What to produce: When you output the records, match them exactly and omit any picture they include.
%%
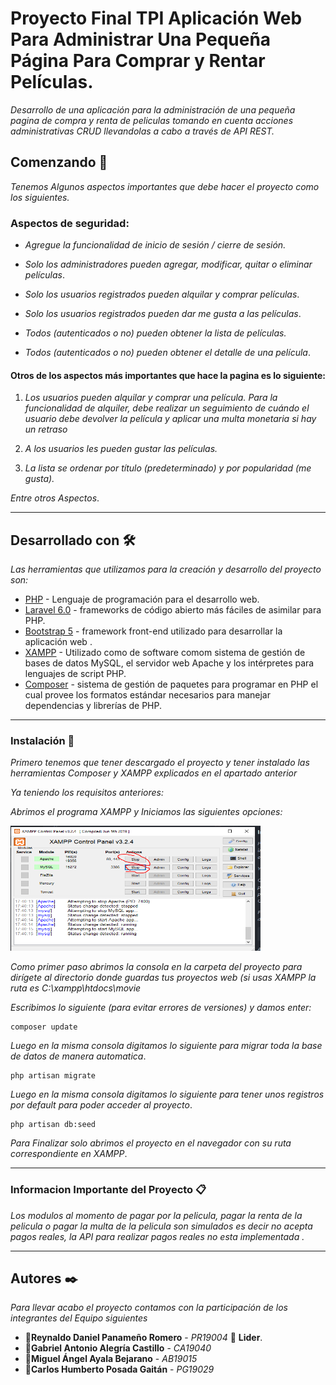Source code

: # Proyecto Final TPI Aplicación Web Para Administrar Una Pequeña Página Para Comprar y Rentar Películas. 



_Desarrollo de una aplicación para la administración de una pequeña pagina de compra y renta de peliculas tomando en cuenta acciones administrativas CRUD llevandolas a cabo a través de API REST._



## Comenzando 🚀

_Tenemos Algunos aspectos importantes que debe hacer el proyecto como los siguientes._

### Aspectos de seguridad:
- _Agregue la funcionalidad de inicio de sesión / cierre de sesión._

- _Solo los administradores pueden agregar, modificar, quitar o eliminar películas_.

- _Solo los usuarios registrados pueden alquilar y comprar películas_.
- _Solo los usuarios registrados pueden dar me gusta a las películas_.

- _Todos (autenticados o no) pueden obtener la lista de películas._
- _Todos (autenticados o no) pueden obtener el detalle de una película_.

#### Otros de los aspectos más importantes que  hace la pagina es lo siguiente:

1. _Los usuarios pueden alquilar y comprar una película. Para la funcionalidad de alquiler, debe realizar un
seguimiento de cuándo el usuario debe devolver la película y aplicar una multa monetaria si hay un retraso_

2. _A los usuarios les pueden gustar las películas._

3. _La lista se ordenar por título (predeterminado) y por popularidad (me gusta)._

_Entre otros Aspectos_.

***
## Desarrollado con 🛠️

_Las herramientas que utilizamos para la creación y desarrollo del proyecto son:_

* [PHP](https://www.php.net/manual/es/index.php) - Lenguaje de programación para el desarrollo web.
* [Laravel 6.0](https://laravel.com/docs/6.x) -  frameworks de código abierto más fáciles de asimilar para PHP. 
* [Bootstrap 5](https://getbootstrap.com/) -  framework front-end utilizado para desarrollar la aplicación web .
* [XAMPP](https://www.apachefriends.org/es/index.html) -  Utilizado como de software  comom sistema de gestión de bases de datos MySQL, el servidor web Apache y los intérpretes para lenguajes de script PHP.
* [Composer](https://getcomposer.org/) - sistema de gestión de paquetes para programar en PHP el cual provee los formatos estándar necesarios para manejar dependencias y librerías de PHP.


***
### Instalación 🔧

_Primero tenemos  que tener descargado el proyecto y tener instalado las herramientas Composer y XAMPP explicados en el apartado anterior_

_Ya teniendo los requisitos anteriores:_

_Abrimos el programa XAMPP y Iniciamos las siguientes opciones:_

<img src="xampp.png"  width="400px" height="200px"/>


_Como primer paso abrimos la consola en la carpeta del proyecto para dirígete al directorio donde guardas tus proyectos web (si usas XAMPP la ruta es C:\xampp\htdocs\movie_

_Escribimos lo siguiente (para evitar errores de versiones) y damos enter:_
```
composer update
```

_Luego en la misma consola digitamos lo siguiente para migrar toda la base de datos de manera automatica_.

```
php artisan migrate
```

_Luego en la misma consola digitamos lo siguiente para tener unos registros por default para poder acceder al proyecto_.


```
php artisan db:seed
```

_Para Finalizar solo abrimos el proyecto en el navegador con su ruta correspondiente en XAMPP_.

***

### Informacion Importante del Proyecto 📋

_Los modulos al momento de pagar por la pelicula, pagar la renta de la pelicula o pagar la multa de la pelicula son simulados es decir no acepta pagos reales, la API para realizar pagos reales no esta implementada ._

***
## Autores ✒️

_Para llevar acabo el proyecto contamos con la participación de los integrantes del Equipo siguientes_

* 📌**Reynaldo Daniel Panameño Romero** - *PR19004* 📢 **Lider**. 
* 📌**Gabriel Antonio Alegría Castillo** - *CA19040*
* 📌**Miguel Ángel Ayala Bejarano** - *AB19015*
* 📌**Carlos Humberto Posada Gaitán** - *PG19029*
%%
Task result:
Source code

: # Proyecto Final TPI Aplicación Web Para Administrar Una Pequeña Página Para Comprar y Rentar Películas. 



_Desarrollo de una aplicación para la administración de una pequeña pagina de compra y renta de peliculas tomando en cuenta acciones administrativas CRUD llevandolas a cabo a través de API REST._



## Comenzando 🚀

_Tenemos Algunos aspectos importantes que debe hacer el proyecto como los siguientes._

### Aspectos de seguridad:
- _Agregue la funcionalidad de inicio de sesión / cierre de sesión._

- _Solo los administradores pueden agregar, modificar, quitar o eliminar películas_.

- _Solo los usuarios registrados pueden alquilar y comprar películas_.
- _Solo los usuarios registrados pueden dar me gusta a las películas_.

- _Todos (autenticados o no) pueden obtener la lista de películas._
- _Todos (autenticados o no) pueden obtener el detalle de una película_.

#### Otros de los aspectos más importantes que  hace la pagina es lo siguiente:

1. _Los usuarios pueden alquilar y comprar una película. Para la funcionalidad de alquiler, debe realizar un
seguimiento de cuándo el usuario debe devolver la película y aplicar una multa monetaria si hay un retraso_

2. _A los usuarios les pueden gustar las películas._

3. _La lista se ordenar por título (predeterminado) y por popularidad (me gusta)._

_Entre otros Aspectos_.

***
## Desarrollado con 🛠️

_Las herramientas que utilizamos para la creación y desarrollo del proyecto son:_

* [PHP](https://www.php.net/manual/es/index.php) - Lenguaje de programación para el desarrollo web.
* [Laravel 6.0](https://laravel.com/docs/6.x) -  frameworks de código abierto más fáciles de asimilar para PHP. 
* [Bootstrap 5](https://getbootstrap.com/) -  framework front-end utilizado para desarrollar la aplicación web .
* [XAMPP](https://www.apachefriends.org/es/index.html) -  Utilizado como de software  comom sistema de gestión de bases de datos MySQL, el servidor web Apache y los intérpretes para lenguajes de script PHP.
* [Composer](https://getcomposer.org/) - sistema de gestión de paquetes para programar en PHP el cual provee los formatos estándar necesarios para manejar dependencias y librerías de PHP.


***
### Instalación 🔧

_Primero tenemos  que tener descargado el proyecto y tener instalado las herramientas Composer y XAMPP explicados en el apartado anterior_

_Ya teniendo los requisitos anteriores:_

_Abrimos el programa XAMPP y Iniciamos las siguientes opciones:_

<img src="xampp.png"  width="400px" height="200px"/>


_Como primer paso abrimos la consola en la carpeta del proyecto para dirígete al directorio donde guardas tus proyectos web (si usas XAMPP la ruta es C:\xampp\htdocs\movie_

_Escribimos lo siguiente (para evitar errores de versiones) y damos enter:_
```
composer update
```

_Luego en la misma consola digitamos lo siguiente para migrar toda la base de datos de manera automatica_.

```
php artisan migrate
```

_Luego en la misma consola digitamos lo siguiente para tener unos registros por default para poder acceder al proyecto_.


```
php artisan db:seed
```

_Para Finalizar solo abrimos el proyecto en el navegador con su ruta correspondiente en XAMPP_.

***

### Informacion Importante del Proyecto 📋

_Los modulos al momento de pagar por la pelicula, pagar la renta de la pelicula o pagar la multa de la pelicula son simulados es decir no acepta pagos reales, la API para realizar pagos reales no esta implementada ._

***
## Autores ✒️

_Para llevar acabo el proyecto contamos con la participación de los integrantes del Equipo siguientes_

* 📌**Reynaldo Daniel Panameño Romero** - *PR19004* 📢 **Lider**. 
* 📌**Gabriel Antonio Alegría Castillo** - *CA19040*
* 📌**Miguel Ángel Ayala Bejarano** - *AB19015*
* 📌**Carlos Humberto Posada Gaitán** - *PG19029*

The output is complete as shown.